Pakar perkotaan Nirwono Joga bahkan menilai Ahok lucu karena masih menggunakan Keppres 52/1995 sebagai dasar hukum melegalkan reklamasi. Yudi—sapaan akrab Nirwono—menyatakan, Keppres yang ditandatangani mendiang Presiden Soeharto itu bukan untuk meloloskan penerbitan izin reklamasi 17 pulau.
“Lucu itu. Karena pada zaman itu, Keppres terbit bukan untuk 17 pulau. Yang dimaksud reklamasi tahun 1995 itu adalah untuk kegiatan industri,” kata Yudi kepada CNNIndonesia.com, 13 April 2016.
Yudi menjelaskan, kegiatan industri yang dimaksud yaitu reklamasi untuk pembangunan Pelabuhan Tanjung Priok untuk perluasan daratan, yang konteksnya berbeda dengan menguruk laut seperti yang dilakukan Pemprov DKI saat ini.
Kepala Badan Perencanaan Pembangunan Daerah (Bappeda) DKI Jakarta Tuty Kusumawati berkeras bahwa Keppres 1995 memang menjadi landasan hukum Pemprov DKI melakukan dan memberi izin reklamasi Jakarta. Namun Tuty mengakui memang perlu ada keselarasan antara Keppres 1995 dengan aturan yang terbit selanjutnya.
Aturan tersebut di antaranya Perpres 54/2008 tentang Penataan Ruang Jakarta, Bogor, Depok, Tangerang, Bekasi, Puncak, dan Cianjur; dan Perpres Nomor 122/2012 tentang Reklamasi di Wilayah Pesisir dan Pulau-Pulau Kecil; dan UU Nomor 27 tahun 2007 sebagaimana diubah dengan UU 1/2014 tentang Pengelolaan Wilayah Pesisir dan Pulau-Pulau Kecil.
“Kami ingin, jika ada sebuah kebijakan, harus bisa menjadi pedoman yang memudahkan kami dalam bekerja, harus jelas kewenangan, hak dan kewajibannya,” kata Tuty kepada CNNIndonesia.com, 22 Desember 2016.
Sejumlah pasal dalam peraturan soal reklamasi Jakarta memang ada yang bertentangan satu sama lain.
Pasal 16 nomor 2 Perpres Nomor 122/2012 menyatakan, menteri memberi izin lokasi dan izin pelaksanaan reklamasi pada Kawasan Strategis Nasional Tertentu (KSNT), kegiatan reklamasi lintas provinsi, dan kegiatan reklamasi di pelabuhan perikanan yang dikelola oleh pemerintah.

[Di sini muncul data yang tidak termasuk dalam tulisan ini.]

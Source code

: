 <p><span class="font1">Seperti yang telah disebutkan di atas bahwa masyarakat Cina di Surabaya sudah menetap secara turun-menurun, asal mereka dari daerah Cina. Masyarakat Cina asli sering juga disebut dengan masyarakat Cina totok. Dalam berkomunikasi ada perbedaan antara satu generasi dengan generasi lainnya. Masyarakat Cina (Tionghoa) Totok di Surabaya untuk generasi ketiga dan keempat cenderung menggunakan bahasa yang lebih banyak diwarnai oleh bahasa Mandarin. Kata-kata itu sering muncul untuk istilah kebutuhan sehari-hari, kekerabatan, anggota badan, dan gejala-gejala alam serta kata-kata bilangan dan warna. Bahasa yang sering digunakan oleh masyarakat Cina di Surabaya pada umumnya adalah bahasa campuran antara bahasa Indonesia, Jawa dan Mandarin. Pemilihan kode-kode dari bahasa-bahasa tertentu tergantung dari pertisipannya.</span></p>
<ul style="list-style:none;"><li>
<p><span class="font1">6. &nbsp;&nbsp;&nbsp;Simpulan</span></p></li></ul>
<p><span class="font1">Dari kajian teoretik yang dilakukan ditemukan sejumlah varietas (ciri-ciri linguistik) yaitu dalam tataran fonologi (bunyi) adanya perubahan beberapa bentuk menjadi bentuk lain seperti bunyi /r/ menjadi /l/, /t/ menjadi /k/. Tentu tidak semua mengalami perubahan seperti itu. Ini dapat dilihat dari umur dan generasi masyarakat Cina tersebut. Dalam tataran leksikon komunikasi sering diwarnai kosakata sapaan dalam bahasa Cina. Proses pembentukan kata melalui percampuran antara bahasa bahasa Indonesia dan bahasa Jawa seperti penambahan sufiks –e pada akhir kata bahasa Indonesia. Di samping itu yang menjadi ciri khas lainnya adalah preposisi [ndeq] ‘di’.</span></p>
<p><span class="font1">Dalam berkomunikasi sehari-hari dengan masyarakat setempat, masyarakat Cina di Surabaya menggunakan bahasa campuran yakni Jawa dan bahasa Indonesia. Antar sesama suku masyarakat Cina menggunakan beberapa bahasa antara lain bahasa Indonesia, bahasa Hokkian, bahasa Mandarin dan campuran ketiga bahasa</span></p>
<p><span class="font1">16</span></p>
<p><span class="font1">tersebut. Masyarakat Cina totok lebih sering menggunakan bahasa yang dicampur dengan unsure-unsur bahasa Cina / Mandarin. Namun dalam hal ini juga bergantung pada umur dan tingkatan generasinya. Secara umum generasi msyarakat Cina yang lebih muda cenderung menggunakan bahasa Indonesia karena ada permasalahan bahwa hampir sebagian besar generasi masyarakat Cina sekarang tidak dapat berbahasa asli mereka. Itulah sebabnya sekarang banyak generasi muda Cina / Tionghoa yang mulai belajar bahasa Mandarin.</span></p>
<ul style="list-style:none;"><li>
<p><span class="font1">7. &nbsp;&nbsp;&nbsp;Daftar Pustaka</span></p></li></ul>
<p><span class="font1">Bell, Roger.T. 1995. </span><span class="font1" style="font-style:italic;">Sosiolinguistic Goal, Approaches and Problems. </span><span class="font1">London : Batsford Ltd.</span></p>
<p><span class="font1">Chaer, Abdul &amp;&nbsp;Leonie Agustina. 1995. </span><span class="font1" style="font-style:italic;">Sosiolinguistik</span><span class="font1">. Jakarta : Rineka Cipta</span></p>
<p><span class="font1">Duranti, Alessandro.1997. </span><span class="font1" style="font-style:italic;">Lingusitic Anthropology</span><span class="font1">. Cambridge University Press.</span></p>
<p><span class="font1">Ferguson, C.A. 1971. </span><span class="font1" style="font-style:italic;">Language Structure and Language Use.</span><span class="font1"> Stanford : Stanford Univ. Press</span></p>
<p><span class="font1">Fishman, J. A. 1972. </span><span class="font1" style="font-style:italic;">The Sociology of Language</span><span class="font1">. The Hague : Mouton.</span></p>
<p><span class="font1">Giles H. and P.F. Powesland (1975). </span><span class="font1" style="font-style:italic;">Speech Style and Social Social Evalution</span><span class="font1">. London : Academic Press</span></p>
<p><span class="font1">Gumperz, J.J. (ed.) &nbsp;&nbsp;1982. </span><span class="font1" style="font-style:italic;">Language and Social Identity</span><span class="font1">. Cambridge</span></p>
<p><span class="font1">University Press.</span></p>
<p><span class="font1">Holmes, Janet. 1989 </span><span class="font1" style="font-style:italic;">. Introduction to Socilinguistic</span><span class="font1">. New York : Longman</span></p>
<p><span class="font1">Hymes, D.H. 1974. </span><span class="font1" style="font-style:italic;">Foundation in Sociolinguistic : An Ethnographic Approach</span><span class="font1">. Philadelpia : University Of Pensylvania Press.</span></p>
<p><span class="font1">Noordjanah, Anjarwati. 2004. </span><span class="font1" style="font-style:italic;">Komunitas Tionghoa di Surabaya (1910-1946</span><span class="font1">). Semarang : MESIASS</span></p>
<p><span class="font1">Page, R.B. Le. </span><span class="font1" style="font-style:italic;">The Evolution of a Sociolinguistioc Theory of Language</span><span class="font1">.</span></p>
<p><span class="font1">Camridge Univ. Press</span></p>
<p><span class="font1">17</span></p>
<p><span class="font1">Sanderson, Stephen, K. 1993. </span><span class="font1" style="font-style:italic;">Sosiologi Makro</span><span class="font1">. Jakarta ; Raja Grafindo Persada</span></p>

Namun pasal tersebut bertentangan UU Nomor 27 tahun 2007 sebagaimana diubah dengan UU 1/2014 tentang Pengelolaan Wilayah Pesisir dan Pulau-Pulau Kecil.
Pasal 50 ayat 1 UU tersebut menyebutkan, menteri berwenang memberikan dan mencabut Izin Lokasi sebagaimana dimaksud dalam Pasal 16 ayat 1 dan Izin Pengelolaan sebagaimana dimaksud dalam Pasal 19 ayat 1 di wilayah Perairan Pesisir dan pulau-pulau kecil lintas provinsi, KSN, KSNT, dan Kawasan Konservasi Nasional.